═════ Extracted material

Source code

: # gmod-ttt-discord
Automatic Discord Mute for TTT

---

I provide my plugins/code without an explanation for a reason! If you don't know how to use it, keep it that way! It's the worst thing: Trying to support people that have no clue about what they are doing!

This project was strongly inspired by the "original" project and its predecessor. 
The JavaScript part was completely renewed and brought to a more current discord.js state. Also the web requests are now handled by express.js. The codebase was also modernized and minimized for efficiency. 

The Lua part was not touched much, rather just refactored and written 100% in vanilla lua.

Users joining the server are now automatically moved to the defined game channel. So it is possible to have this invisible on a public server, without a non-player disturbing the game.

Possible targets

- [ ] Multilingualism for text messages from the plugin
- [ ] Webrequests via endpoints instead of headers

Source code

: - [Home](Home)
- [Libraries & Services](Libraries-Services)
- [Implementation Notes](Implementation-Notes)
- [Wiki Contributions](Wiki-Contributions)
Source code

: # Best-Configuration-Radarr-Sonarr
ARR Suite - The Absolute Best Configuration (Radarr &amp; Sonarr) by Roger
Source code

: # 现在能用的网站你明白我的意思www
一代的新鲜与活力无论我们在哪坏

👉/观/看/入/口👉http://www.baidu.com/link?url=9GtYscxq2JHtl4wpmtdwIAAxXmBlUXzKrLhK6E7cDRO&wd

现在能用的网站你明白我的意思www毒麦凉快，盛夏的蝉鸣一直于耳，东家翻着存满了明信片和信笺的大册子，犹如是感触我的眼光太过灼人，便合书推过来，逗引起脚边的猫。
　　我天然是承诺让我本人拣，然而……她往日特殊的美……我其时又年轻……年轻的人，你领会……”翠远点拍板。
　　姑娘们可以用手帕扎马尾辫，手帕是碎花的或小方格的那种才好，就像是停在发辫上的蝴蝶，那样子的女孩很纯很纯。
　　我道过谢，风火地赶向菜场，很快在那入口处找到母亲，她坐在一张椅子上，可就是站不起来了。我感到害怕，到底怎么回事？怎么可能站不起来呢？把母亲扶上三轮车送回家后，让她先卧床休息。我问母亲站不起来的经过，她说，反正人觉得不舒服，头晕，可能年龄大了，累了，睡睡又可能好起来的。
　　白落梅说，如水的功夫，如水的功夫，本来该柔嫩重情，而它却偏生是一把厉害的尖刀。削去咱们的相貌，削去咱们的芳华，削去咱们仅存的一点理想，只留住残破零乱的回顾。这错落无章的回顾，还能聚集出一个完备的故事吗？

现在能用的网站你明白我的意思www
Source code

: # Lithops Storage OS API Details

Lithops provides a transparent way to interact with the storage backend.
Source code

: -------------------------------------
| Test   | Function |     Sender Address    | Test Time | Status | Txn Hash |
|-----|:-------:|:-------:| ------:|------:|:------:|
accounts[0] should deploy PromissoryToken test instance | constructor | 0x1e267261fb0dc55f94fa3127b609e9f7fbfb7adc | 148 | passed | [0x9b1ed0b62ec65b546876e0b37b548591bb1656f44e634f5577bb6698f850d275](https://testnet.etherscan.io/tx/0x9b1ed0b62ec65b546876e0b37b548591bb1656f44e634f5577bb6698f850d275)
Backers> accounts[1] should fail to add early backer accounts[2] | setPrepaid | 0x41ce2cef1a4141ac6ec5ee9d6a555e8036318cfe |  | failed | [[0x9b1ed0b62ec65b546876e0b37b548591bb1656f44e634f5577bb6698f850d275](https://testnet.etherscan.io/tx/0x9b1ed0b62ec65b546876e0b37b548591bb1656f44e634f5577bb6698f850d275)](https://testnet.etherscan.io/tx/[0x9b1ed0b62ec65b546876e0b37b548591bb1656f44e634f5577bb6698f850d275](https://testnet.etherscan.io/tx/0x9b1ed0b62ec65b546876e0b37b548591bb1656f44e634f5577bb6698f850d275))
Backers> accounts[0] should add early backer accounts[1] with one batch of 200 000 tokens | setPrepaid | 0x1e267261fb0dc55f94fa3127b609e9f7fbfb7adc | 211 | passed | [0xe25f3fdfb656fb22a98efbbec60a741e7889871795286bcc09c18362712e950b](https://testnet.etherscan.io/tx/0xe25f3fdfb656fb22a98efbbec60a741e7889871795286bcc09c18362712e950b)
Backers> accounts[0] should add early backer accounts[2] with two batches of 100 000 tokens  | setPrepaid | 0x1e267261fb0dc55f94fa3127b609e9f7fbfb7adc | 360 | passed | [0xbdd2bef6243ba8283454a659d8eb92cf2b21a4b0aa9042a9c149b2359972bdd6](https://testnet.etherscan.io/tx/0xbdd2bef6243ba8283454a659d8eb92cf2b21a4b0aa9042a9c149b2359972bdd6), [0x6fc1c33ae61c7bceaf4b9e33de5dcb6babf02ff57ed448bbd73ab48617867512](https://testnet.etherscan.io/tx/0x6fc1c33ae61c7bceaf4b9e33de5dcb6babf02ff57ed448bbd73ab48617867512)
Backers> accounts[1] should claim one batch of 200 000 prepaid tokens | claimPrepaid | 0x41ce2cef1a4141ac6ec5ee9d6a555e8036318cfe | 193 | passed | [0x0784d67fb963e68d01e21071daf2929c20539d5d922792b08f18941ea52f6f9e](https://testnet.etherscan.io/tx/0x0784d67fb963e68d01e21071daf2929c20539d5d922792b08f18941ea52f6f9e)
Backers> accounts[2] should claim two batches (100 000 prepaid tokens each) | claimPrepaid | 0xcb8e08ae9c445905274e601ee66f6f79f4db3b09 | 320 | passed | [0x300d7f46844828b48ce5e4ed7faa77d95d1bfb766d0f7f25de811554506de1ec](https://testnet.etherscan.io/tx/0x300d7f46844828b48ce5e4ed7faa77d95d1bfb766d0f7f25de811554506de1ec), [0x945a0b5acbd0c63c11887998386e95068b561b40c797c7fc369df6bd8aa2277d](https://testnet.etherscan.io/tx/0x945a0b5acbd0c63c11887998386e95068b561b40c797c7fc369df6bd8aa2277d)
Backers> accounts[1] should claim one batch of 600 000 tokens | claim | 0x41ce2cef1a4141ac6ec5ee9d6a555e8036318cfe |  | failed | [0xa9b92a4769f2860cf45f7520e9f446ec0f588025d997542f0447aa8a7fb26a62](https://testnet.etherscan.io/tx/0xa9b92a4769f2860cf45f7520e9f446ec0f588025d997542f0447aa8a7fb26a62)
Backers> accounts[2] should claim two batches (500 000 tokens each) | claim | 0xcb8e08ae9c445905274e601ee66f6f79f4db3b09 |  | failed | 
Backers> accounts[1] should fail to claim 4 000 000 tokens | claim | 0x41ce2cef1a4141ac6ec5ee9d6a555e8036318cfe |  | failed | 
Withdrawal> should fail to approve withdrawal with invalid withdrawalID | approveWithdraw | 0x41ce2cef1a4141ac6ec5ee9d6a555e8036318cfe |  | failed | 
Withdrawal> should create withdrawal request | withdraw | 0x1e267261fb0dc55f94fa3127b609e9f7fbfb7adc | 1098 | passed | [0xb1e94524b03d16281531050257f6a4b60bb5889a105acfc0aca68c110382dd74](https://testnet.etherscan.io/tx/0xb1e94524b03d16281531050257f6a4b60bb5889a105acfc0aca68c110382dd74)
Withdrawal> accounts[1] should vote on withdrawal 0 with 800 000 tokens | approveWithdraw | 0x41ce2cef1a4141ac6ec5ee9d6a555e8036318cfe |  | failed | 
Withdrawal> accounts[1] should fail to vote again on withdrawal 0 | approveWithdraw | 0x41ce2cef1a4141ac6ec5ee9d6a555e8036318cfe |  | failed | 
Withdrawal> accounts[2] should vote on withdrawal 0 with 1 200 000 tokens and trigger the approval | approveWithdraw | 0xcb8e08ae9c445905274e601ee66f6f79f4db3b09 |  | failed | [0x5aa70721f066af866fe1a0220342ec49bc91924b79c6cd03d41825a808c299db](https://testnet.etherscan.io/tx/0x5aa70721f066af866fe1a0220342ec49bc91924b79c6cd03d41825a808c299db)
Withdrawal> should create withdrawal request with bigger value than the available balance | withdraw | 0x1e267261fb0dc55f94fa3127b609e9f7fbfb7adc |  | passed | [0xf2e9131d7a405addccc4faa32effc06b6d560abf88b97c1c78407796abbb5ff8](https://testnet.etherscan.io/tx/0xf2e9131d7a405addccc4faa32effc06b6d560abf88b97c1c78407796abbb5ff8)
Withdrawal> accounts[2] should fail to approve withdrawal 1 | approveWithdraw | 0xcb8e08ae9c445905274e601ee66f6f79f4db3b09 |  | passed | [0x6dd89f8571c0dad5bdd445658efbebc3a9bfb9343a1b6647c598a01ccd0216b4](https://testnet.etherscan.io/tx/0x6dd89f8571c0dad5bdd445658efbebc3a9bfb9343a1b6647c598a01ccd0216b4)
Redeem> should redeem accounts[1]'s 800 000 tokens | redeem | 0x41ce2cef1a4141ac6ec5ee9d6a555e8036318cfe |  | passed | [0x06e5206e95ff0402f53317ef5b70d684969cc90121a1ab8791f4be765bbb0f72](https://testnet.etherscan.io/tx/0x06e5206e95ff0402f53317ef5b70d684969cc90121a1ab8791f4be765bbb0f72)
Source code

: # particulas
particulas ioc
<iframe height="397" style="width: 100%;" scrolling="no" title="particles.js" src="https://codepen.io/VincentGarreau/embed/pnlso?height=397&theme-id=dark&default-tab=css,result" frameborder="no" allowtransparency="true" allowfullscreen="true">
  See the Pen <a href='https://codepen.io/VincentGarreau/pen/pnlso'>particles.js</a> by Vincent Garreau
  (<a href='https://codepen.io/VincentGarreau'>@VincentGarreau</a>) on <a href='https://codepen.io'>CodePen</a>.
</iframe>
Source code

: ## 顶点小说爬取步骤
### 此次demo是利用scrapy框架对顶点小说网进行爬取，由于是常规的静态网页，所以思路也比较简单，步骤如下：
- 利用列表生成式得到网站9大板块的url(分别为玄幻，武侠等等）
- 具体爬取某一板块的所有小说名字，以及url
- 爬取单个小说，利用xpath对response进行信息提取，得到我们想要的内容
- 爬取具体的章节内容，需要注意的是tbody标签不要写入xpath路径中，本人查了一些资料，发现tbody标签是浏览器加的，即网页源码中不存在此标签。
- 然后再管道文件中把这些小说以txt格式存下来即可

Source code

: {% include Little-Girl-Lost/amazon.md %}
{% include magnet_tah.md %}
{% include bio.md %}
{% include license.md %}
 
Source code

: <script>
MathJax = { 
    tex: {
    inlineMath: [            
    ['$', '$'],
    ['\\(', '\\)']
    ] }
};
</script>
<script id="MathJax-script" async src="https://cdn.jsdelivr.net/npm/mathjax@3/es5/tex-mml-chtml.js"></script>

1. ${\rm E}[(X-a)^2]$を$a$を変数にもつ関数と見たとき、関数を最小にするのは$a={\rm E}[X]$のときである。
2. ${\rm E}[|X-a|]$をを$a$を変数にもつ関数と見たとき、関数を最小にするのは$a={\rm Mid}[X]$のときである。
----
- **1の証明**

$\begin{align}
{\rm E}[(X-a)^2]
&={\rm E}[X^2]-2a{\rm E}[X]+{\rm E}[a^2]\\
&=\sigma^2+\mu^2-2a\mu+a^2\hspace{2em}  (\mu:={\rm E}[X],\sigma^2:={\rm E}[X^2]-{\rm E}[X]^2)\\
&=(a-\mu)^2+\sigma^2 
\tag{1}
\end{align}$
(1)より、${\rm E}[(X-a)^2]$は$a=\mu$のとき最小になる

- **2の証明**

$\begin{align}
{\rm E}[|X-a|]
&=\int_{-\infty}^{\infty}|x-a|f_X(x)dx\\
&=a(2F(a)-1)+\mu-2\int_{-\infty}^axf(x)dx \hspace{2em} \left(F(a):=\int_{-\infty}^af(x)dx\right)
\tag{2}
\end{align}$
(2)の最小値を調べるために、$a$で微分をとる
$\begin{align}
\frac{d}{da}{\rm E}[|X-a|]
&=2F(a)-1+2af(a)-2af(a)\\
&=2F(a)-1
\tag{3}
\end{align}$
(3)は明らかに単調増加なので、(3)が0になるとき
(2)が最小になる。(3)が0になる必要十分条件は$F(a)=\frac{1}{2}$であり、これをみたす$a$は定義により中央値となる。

══════════

▶ **Work item**
Read the listing above, then copy every line that includes the string "Configuration".

▶ **Response**
: # Best-Configuration-Radarr-Sonarr
ARR Suite - The Absolute Best Configuration (Radarr &amp; Sonarr) by Roger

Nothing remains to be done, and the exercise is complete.